On a hot summer day, a cool drink is removed from a refrigerator whose temperature is 10 degrees Celsius and is placed in a room where the temperature is 30 degrees Celsius. The temperature of the drink after t minutes is given by a function of the form f(t) = 30 - Ae^-kt. If the temperature of the drink is 15 degrees Celsius after 20 minutes, what will it be after 40 minutes?

I understand that the t stands for time, but I am unsure of the significance of the A

2. Originally Posted by startingover
On a hot summer day, a cool drink is removed from a refrigerator whose temperature is 10 degrees Celsius and is placed in a room where the temperature is 30 degrees Celsius. The temperature of the drink after t minutes is given by a function of the form f(t) = 30 - Ae^-kt. If the temperature of the drink is 15 degrees Celsius after 20 minutes, what will it be after 40 minutes?

I understand that the t stands for time, but I am unsure of the significance of the A
You need to find a value for k and A. You know that the initial temperature is 10 C, so
$10 = 30 - Ae^{-k \cdot 0}$
and you know that the temperature is 15 C at t = 20 min. Thus
$15 = 30 - Ae^{-k \cdot 20}$

The first equation gives a value for A:
$10 = 30 - Ae^{-k \cdot 0}$

$10 = 30 - A \cdot 1$

Thus A = 20. (The unit is degrees C.)

So the second equation gives a value for k:
$15 = 30 - 20e^{-k \cdot 20}$

$-15 = -20e^{-20k}$

$e^{-20k} = \frac{-15}{-20} = \frac{3}{5}$

$-20k = ln \left ( \frac{3}{5} \right )$

$-20k = ln(3) - ln(5)$

$20k = ln(5) - ln(3)$

$k = \frac{1}{20} \cdot (ln(5) - ln(3) )$

If you want decimals, k is about 0.02554128.

So at t = 40 min...

$f(40) = 30 - 20e^{-0.02554128 \cdot 40} = 22.8$

(It's a good exercise to carry this through with the exact value of k.)

-Dan

3. Hello, startingover!

On a hot summer day, a cool drink is removed from a refrigerator
whose temperature is 10° C and is placed in a room where the temperature is 30° C.
The temperature of the drink after t minutes is given by the function: . $f(t) \:= \:30 - A\!\cdot\!e^{-kt}$

If the temperature of the drink is 15° C after 20 minutes,
what will it be after 40 minutes?
Both $A$ and $k$ are constants to be determined.

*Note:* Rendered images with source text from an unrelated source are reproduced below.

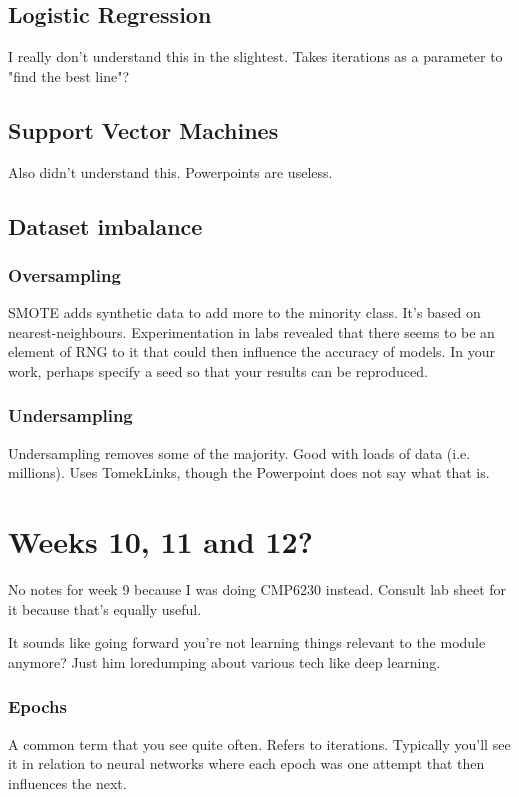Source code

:\documentclass[12pt]{report}
\begin{document}
\subsection{Logistic Regression}
I really don't understand this in the slightest.
Takes iterations as a parameter to "find the best line"?

\subsection{Support Vector Machines}
Also didn't understand this. Powerpoints are useless.


\subsection{Dataset imbalance}
\subsubsection{Oversampling}
SMOTE adds synthetic data to add more to the minority class. It's based on nearest-neighbours.
Experimentation in labs revealed that there seems to be an element of RNG to it that could then 
influence the accuracy of models. In your work, perhaps specify a seed so that your results 
can be reproduced.

\subsubsection{Undersampling}
Undersampling removes some of the majority. Good with loads of data (i.e. millions).
Uses TomekLinks, though the Powerpoint does not say what that is.

\section{Weeks 10, 11 and 12?}
No notes for week 9 because I was doing CMP6230 instead. Consult lab sheet for it because that's equally useful.

It sounds like going forward you're not learning things relevant to the module anymore? Just him loredumping about various 
tech like deep learning.

\subsubsection{Epochs}
A common term that you see quite often. Refers to iterations. Typically you'll see it in relation to neural networks 
where each epoch was one attempt that then influences the next.
\end{document}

We assume that, when $t = 0$, the termperature is 10°.
. . That is: . $f(0) = 10$
So we have: . $30 - A\!\cdot\!e^0 \:=\:10\quad\Rightarrow\quad A = 20$

The function (so far) is: . $f(t) \:=\:30 - 20\!\cdot\!e^{-kt}$

We are told that when $t = 20$, the termperature is 15°.
. . That is: . $f(20) = 15$
So we have: . $30 - 20\!\cdot\!e^{-k(20)} \:=\:15\quad\Rightarrow\quad -20\!\cdot\!e^{-20k} \:=\:-15$
. . $e^{-20k} \:=\:0.75\quad\Rightarrow\quad -20k\:=\:\ln(0.75)\quad\Rightarrow\quad k = \frac{\ln(0.75)}{-20} \:\approx\:0.0144$

The function is: . $f(t) \:=\:30 - 20\!\cdot\!e^{-0.0144t}$

When $t = 40:\;f(40) \:=\:30 - 20\!\cdot\!e^{-0.0144(40)} \;=\:18.7571511 \:\approx\:19^o$